(Collected data)
★ ★ ★ ★ ★ ★ ★

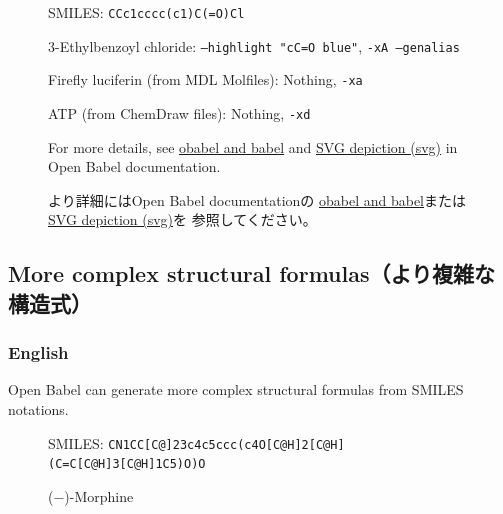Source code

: \documentclass[12pt]{ltjsarticle}
\begin{document}
\begin{figure}[ht]
  \centering
  \caption{3-Ethylbenzoyl chloride: \texttt{--highlight "cC=O blue"}, \texttt{-xA --genalias}}
  SMILES: \verb|CCc1cccc(c1)C(=O)Cl|
\end{figure}

\begin{figure}[ht]
  \centering
  \caption{Firefly luciferin (from MDL Molfiles): Nothing, \texttt{-xa}}
\end{figure}

\begin{figure}[ht]
  \centering
  \caption{ATP (from ChemDraw files): Nothing, \texttt{-xd}}
\end{figure}

\begin{figure}[ht]
For more details, see
\href{http://openbabel.org/docs/dev/Command-line_tools/babel.html}{obabel and babel}
and
\href{http://openbabel.org/docs/dev/FileFormats/SVG_2D_depiction.html}{SVG depiction (svg)}
in Open Babel documentation.

より詳細にはOpen Babel documentationの
\href{http://openbabel.org/docs/dev/Command-line_tools/babel.html}{obabel and babel}または
\href{http://openbabel.org/docs/dev/FileFormats/SVG_2D_depiction.html}{SVG depiction (svg)}を
参照してください。
\end{figure}

\clearpage

\subsection{More complex structural formulas（より複雑な構造式）}

\subsubsection{English}

Open Babel can generate more complex structural formulas from SMILES notations.

\begin{figure}[ht]
  \centering
  \caption{($-$)-Morphine}
  SMILES: \verb|CN1CC[C@]23c4c5ccc(c4O[C@H]2[C@H](C=C[C@H]3[C@H]1C5)O)O|
\end{figure}
\end{document}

★ ★ ★ ★ ★ ★ ★

Problem details -> Exact duplicates of all the entries are required, and no image may appear in them.

Solution ->
Source code

: \documentclass[12pt]{ltjsarticle}
\begin{document}
\begin{figure}[ht]
  \centering
  \caption{3-Ethylbenzoyl chloride: \texttt{--highlight "cC=O blue"}, \texttt{-xA --genalias}}
  SMILES: \verb|CCc1cccc(c1)C(=O)Cl|
\end{figure}

\begin{figure}[ht]
  \centering
  \caption{Firefly luciferin (from MDL Molfiles): Nothing, \texttt{-xa}}
\end{figure}

\begin{figure}[ht]
  \centering
  \caption{ATP (from ChemDraw files): Nothing, \texttt{-xd}}
\end{figure}

\begin{figure}[ht]
For more details, see
\href{http://openbabel.org/docs/dev/Command-line_tools/babel.html}{obabel and babel}
and
\href{http://openbabel.org/docs/dev/FileFormats/SVG_2D_depiction.html}{SVG depiction (svg)}
in Open Babel documentation.

より詳細にはOpen Babel documentationの
\href{http://openbabel.org/docs/dev/Command-line_tools/babel.html}{obabel and babel}または
\href{http://openbabel.org/docs/dev/FileFormats/SVG_2D_depiction.html}{SVG depiction (svg)}を
参照してください。
\end{figure}

\clearpage

\subsection{More complex structural formulas（より複雑な構造式）}

\subsubsection{English}

Open Babel can generate more complex structural formulas from SMILES notations.

\begin{figure}[ht]
  \centering
  \caption{($-$)-Morphine}
  SMILES: \verb|CN1CC[C@]23c4c5ccc(c4O[C@H]2[C@H](C=C[C@H]3[C@H]1C5)O)O|
\end{figure}
\end{document}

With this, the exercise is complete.